▶ [ACTIVITY]
Could you restate the entries word for word, without the images?

▶ [SUPPLIED MATERIAL]
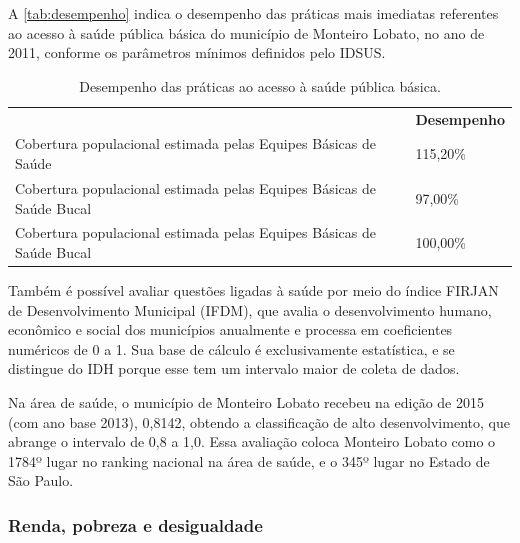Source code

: A \autoref{tab:desempenho} indica o desempenho das práticas mais imediatas referentes ao acesso à saúde pública básica do município de Monteiro Lobato, no ano de 2011, conforme os parâmetros mínimos definidos pelo IDSUS.

\begin{table}[htbp]
	\centering
	\caption{Desempenho das práticas ao acesso à saúde pública básica.}
	\begin{tabular}{P{0.5\textwidth}|P{0.15\textwidth}}
		 & \textcolor[rgb]{ 1,  1,  1}{\textbf{Desempenho}} \\
		 Cobertura populacional estimada pelas Equipes Básicas de Saúde & 115,20\% \\
		 Cobertura populacional estimada pelas Equipes Básicas de Saúde Bucal & 97,00\% \\
		 Cobertura populacional estimada pelas Equipes Básicas de Saúde Bucal & 100,00\% \\
	\end{tabular}%
	\label{tab:desempenho}%
\end{table}%

Também é possível avaliar questões ligadas à saúde por meio do índice FIRJAN de Desenvolvimento Municipal (IFDM), que avalia o desenvolvimento humano, econômico e social dos municípios anualmente e processa em coeficientes numéricos de 0 a 1. Sua base de cálculo é exclusivamente estatística, e se distingue do IDH porque esse tem um intervalo maior de coleta de dados. 		

Na área de saúde, o município de Monteiro Lobato recebeu na edição de 2015 (com ano base 2013), 0,8142, obtendo a classificação de alto desenvolvimento, que abrange o intervalo de 0,8 a 1,0. Essa avaliação coloca Monteiro Lobato como o 1784º lugar no ranking nacional na área de saúde, e o 345º lugar no Estado de São Paulo.

\subsubsection{Renda, pobreza e desigualdade}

▶ [TASK ANSWER]
Source code

: A \autoref{tab:desempenho} indica o desempenho das práticas mais imediatas referentes ao acesso à saúde pública básica do município de Monteiro Lobato, no ano de 2011, conforme os parâmetros mínimos definidos pelo IDSUS.

\begin{table}[htbp]
	\centering
	\caption{Desempenho das práticas ao acesso à saúde pública básica.}
	\begin{tabular}{P{0.5\textwidth}|P{0.15\textwidth}}
		 & \textcolor[rgb]{ 1,  1,  1}{\textbf{Desempenho}} \\
		 Cobertura populacional estimada pelas Equipes Básicas de Saúde & 115,20\% \\
		 Cobertura populacional estimada pelas Equipes Básicas de Saúde Bucal & 97,00\% \\
		 Cobertura populacional estimada pelas Equipes Básicas de Saúde Bucal & 100,00\% \\
	\end{tabular}%
	\label{tab:desempenho}%
\end{table}%

Também é possível avaliar questões ligadas à saúde por meio do índice FIRJAN de Desenvolvimento Municipal (IFDM), que avalia o desenvolvimento humano, econômico e social dos municípios anualmente e processa em coeficientes numéricos de 0 a 1. Sua base de cálculo é exclusivamente estatística, e se distingue do IDH porque esse tem um intervalo maior de coleta de dados. 		

Na área de saúde, o município de Monteiro Lobato recebeu na edição de 2015 (com ano base 2013), 0,8142, obtendo a classificação de alto desenvolvimento, que abrange o intervalo de 0,8 a 1,0. Essa avaliação coloca Monteiro Lobato como o 1784º lugar no ranking nacional na área de saúde, e o 345º lugar no Estado de São Paulo.

\subsubsection{Renda, pobreza e desigualdade}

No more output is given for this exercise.